Dataset entries:
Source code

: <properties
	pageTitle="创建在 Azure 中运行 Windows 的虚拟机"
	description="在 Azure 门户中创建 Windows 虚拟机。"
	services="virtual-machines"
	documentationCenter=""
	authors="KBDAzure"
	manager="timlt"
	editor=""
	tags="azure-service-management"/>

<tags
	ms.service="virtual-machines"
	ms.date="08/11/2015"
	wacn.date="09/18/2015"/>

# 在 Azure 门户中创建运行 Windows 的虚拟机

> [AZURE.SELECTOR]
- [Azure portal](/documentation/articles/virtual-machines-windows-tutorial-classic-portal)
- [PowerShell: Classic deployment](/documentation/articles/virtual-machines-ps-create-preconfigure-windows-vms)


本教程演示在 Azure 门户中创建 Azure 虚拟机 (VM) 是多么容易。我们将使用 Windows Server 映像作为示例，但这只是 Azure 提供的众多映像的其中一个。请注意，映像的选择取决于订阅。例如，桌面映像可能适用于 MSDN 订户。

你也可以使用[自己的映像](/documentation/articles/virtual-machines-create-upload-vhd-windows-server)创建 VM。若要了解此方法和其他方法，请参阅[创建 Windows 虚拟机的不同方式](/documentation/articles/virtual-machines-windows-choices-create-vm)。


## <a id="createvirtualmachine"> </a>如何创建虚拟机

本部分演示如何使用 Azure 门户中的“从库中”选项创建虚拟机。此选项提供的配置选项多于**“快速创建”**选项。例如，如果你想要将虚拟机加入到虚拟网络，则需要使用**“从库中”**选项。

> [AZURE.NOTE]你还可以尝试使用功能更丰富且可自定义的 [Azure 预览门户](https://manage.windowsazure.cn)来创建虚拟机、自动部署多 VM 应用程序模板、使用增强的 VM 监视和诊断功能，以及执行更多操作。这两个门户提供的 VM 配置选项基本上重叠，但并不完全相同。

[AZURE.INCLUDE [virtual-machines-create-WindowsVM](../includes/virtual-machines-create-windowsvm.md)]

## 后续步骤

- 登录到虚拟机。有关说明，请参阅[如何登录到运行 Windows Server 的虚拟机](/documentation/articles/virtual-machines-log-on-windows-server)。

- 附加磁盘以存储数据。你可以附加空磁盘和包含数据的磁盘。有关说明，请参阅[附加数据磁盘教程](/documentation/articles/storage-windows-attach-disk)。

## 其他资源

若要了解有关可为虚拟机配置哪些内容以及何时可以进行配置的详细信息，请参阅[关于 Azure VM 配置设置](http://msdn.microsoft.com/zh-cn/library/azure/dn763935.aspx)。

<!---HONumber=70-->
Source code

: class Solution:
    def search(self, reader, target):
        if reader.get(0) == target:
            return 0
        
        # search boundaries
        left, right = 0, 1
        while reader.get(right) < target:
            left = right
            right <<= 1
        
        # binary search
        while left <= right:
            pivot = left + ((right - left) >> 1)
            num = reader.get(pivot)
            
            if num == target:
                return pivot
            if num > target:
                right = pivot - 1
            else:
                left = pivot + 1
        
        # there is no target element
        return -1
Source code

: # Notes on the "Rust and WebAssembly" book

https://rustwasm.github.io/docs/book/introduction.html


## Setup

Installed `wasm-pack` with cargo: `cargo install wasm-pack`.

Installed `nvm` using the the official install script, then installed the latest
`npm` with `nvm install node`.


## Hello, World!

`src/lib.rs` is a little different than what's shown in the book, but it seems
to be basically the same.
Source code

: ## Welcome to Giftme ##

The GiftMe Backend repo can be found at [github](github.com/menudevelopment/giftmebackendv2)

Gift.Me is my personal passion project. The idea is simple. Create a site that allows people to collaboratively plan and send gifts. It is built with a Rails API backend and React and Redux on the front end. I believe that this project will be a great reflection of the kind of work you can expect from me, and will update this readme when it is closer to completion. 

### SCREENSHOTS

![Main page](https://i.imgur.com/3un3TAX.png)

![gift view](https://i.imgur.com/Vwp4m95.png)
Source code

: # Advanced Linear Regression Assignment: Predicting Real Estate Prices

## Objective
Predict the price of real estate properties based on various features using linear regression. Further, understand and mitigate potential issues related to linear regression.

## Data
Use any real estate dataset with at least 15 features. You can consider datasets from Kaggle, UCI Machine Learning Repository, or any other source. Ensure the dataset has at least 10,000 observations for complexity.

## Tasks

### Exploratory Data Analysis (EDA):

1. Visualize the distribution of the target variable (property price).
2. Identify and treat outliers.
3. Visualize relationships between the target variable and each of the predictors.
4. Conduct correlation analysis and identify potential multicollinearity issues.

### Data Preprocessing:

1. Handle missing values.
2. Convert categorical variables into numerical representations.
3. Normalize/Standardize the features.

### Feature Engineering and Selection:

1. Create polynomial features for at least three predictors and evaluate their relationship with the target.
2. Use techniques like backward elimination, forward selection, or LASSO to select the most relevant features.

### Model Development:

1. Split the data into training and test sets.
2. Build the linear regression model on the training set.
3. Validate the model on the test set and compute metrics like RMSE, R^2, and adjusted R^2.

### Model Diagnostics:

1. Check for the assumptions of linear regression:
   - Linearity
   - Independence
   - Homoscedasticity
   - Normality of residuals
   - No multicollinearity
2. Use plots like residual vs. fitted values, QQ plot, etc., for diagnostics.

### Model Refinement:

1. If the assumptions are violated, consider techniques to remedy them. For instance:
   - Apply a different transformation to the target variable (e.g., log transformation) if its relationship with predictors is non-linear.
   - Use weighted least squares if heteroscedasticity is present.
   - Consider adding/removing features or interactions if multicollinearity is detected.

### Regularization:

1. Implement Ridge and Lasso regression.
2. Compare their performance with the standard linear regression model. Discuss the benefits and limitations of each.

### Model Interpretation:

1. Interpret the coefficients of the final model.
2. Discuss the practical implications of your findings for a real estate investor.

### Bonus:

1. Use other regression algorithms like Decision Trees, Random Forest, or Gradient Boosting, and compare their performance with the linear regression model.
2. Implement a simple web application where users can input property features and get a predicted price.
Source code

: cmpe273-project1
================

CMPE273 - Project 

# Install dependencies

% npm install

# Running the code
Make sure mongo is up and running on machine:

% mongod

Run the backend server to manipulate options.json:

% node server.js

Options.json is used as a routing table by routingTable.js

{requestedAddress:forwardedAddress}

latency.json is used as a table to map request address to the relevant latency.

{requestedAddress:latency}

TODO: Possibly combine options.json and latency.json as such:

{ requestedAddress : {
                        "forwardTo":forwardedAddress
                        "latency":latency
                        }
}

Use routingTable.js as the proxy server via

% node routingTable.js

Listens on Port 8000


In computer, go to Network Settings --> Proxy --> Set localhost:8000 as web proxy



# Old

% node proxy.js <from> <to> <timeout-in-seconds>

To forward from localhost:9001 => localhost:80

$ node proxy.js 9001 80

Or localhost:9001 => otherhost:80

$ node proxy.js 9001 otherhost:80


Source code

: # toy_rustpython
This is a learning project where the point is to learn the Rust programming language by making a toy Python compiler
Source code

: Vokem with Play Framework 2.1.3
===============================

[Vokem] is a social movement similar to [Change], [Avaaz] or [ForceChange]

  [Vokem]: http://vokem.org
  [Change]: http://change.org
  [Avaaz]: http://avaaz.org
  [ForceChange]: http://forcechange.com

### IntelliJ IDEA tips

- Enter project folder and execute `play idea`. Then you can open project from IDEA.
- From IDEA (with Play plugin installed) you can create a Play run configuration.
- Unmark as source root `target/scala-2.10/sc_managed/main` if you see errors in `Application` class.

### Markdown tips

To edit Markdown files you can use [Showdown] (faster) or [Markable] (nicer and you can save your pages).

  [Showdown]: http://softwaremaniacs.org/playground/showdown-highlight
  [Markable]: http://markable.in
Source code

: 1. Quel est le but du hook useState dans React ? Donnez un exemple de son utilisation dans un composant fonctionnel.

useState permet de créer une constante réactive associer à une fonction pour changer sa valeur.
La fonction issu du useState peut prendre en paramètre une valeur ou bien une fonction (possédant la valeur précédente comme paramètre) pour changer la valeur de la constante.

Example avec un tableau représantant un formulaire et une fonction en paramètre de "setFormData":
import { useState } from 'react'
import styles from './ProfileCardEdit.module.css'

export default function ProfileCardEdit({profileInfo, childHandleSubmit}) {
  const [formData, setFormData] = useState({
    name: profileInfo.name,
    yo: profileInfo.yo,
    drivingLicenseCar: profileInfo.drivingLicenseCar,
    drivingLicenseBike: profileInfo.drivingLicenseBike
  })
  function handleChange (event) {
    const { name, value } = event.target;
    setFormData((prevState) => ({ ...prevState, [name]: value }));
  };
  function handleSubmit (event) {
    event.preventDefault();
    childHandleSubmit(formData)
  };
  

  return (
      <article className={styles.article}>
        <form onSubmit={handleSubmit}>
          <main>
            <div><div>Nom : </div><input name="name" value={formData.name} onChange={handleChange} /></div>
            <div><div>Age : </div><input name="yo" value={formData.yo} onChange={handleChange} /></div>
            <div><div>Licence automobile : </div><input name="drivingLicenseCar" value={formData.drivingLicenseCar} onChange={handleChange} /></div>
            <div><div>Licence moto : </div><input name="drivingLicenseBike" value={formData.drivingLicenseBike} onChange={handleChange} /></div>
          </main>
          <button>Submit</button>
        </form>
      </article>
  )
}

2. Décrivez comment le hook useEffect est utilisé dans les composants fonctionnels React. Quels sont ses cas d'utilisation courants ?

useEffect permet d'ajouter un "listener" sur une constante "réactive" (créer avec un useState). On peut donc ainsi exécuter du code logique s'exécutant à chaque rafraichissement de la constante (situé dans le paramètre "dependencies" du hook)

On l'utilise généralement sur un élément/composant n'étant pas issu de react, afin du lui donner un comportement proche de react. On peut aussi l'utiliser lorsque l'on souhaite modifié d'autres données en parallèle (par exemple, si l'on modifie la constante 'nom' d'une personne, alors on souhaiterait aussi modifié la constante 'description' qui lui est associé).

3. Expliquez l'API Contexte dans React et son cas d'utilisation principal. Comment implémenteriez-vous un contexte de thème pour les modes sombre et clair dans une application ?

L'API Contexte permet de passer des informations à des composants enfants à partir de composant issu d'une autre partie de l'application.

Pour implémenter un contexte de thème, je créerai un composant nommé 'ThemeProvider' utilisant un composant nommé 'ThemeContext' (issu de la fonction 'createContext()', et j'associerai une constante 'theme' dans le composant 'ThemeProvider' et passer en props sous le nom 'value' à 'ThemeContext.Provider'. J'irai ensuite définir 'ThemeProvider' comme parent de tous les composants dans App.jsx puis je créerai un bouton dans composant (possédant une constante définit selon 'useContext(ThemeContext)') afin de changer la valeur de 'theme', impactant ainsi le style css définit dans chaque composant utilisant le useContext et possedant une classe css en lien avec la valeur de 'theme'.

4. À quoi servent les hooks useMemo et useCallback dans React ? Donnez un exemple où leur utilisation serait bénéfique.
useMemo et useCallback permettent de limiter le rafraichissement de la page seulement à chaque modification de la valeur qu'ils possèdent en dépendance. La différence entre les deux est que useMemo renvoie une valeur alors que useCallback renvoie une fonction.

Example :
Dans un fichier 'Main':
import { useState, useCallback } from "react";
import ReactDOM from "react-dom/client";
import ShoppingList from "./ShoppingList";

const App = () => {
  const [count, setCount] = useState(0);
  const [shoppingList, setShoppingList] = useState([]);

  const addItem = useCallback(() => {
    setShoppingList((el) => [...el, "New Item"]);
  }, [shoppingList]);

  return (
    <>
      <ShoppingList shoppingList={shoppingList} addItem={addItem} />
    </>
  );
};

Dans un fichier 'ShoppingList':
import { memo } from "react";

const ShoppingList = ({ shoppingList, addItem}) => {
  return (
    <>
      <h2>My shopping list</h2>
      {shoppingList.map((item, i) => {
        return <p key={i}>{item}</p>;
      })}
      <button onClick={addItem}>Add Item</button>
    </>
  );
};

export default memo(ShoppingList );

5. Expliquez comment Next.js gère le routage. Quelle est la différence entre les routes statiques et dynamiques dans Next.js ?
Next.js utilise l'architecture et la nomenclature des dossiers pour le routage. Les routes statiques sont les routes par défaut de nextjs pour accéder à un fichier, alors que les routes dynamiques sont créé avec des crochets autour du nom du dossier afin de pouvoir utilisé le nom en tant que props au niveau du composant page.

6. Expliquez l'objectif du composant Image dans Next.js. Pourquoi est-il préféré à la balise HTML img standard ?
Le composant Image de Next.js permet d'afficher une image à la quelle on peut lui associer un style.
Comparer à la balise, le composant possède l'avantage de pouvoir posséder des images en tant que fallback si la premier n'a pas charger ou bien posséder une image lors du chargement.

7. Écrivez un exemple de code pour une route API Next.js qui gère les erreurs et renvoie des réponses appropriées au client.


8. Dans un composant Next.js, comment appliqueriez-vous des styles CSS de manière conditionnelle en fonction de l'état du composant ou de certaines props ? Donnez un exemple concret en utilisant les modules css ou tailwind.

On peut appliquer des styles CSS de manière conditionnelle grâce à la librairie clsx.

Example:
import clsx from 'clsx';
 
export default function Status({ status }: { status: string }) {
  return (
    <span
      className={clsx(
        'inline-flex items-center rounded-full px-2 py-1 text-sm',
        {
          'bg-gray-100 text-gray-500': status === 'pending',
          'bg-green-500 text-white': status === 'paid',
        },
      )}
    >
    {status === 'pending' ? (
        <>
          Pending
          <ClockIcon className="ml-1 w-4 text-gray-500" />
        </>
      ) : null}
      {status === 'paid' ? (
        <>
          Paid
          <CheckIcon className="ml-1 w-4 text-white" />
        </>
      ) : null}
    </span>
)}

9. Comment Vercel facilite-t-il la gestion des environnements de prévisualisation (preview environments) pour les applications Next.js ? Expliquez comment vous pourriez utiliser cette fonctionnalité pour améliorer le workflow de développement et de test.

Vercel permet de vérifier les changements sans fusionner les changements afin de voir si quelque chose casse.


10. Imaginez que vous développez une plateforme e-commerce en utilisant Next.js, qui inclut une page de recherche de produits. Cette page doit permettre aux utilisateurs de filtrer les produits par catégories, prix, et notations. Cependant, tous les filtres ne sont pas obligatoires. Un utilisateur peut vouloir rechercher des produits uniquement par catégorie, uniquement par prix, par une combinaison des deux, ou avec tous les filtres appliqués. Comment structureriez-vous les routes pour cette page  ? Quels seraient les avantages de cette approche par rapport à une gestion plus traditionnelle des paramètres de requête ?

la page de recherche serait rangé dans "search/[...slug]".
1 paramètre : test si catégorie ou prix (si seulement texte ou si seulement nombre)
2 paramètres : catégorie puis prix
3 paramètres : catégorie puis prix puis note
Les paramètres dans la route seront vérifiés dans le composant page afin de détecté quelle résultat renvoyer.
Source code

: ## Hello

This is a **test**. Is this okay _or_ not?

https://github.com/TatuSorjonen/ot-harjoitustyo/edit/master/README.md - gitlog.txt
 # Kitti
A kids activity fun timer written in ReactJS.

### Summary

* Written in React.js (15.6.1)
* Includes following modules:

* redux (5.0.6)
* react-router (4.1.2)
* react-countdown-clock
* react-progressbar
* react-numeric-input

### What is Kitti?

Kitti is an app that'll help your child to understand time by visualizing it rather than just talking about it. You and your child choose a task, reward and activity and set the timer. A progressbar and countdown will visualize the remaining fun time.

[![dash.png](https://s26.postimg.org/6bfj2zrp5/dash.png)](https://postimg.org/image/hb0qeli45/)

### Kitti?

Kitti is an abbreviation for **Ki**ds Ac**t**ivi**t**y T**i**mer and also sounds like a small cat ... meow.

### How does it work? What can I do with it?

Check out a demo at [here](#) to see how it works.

WORK ITEM:
The output should be exactly the lines above from the line containing "Notes on the" to the line containing "### Feature Engineering", inclusive, with no other lines.

ANSWER TO THE PROBLEM:
: # Notes on the "Rust and WebAssembly" book

https://rustwasm.github.io/docs/book/introduction.html


## Setup

Installed `wasm-pack` with cargo: `cargo install wasm-pack`.

Installed `nvm` using the the official install script, then installed the latest
`npm` with `nvm install node`.


## Hello, World!

`src/lib.rs` is a little different than what's shown in the book, but it seems
to be basically the same.
Source code

: ## Welcome to Giftme ##

The GiftMe Backend repo can be found at [github](github.com/menudevelopment/giftmebackendv2)

Gift.Me is my personal passion project. The idea is simple. Create a site that allows people to collaboratively plan and send gifts. It is built with a Rails API backend and React and Redux on the front end. I believe that this project will be a great reflection of the kind of work you can expect from me, and will update this readme when it is closer to completion. 

### SCREENSHOTS

![Main page](https://i.imgur.com/3un3TAX.png)

![gift view](https://i.imgur.com/Vwp4m95.png)
Source code

: # Advanced Linear Regression Assignment: Predicting Real Estate Prices

## Objective
Predict the price of real estate properties based on various features using linear regression. Further, understand and mitigate potential issues related to linear regression.

## Data
Use any real estate dataset with at least 15 features. You can consider datasets from Kaggle, UCI Machine Learning Repository, or any other source. Ensure the dataset has at least 10,000 observations for complexity.

## Tasks

### Exploratory Data Analysis (EDA):

1. Visualize the distribution of the target variable (property price).
2. Identify and treat outliers.
3. Visualize relationships between the target variable and each of the predictors.
4. Conduct correlation analysis and identify potential multicollinearity issues.

### Data Preprocessing:

1. Handle missing values.
2. Convert categorical variables into numerical representations.
3. Normalize/Standardize the features.

### Feature Engineering and Selection:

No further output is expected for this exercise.